# Extracted entries

- Opening Delimiter -

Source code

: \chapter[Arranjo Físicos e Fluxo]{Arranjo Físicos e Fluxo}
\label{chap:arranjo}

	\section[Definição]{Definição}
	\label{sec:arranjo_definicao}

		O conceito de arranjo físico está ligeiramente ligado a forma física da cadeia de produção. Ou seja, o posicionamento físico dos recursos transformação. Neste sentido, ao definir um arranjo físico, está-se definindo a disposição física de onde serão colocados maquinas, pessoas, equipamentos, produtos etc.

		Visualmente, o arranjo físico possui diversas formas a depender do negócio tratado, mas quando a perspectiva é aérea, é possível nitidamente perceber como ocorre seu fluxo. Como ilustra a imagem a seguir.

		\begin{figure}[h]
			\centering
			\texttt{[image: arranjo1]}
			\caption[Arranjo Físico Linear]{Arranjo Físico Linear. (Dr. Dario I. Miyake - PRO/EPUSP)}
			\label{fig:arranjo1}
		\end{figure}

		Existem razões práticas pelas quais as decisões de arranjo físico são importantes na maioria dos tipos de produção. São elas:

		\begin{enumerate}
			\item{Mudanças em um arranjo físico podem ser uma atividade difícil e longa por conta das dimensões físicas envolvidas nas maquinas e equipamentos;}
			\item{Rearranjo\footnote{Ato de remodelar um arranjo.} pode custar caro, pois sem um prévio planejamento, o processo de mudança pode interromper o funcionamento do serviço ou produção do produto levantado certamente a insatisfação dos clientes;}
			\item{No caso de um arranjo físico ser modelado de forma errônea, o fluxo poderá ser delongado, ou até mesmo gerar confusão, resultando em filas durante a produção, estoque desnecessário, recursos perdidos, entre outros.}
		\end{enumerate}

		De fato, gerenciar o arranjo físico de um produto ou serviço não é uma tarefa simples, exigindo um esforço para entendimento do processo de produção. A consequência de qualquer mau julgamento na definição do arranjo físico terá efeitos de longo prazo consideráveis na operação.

- Closing Delimiter -

# Instructions to follow
Above are some records. Print them all exactly.

# Written solution
Source code

: \chapter[Arranjo Físicos e Fluxo]{Arranjo Físicos e Fluxo}
\label{chap:arranjo}

	\section[Definição]{Definição}
	\label{sec:arranjo_definicao}

		O conceito de arranjo físico está ligeiramente ligado a forma física da cadeia de produção. Ou seja, o posicionamento físico dos recursos transformação. Neste sentido, ao definir um arranjo físico, está-se definindo a disposição física de onde serão colocados maquinas, pessoas, equipamentos, produtos etc.

		Visualmente, o arranjo físico possui diversas formas a depender do negócio tratado, mas quando a perspectiva é aérea, é possível nitidamente perceber como ocorre seu fluxo. Como ilustra a imagem a seguir.

		\begin{figure}[h]
			\centering
			\texttt{[image: arranjo1]}
			\caption[Arranjo Físico Linear]{Arranjo Físico Linear. (Dr. Dario I. Miyake - PRO/EPUSP)}
			\label{fig:arranjo1}
		\end{figure}

		Existem razões práticas pelas quais as decisões de arranjo físico são importantes na maioria dos tipos de produção. São elas:

		\begin{enumerate}
			\item{Mudanças em um arranjo físico podem ser uma atividade difícil e longa por conta das dimensões físicas envolvidas nas maquinas e equipamentos;}
			\item{Rearranjo\footnote{Ato de remodelar um arranjo.} pode custar caro, pois sem um prévio planejamento, o processo de mudança pode interromper o funcionamento do serviço ou produção do produto levantado certamente a insatisfação dos clientes;}
			\item{No caso de um arranjo físico ser modelado de forma errônea, o fluxo poderá ser delongado, ou até mesmo gerar confusão, resultando em filas durante a produção, estoque desnecessário, recursos perdidos, entre outros.}
		\end{enumerate}

		De fato, gerenciar o arranjo físico de um produto ou serviço não é uma tarefa simples, exigindo um esforço para entendimento do processo de produção. A consequência de qualquer mau julgamento na definição do arranjo físico terá efeitos de longo prazo consideráveis na operação.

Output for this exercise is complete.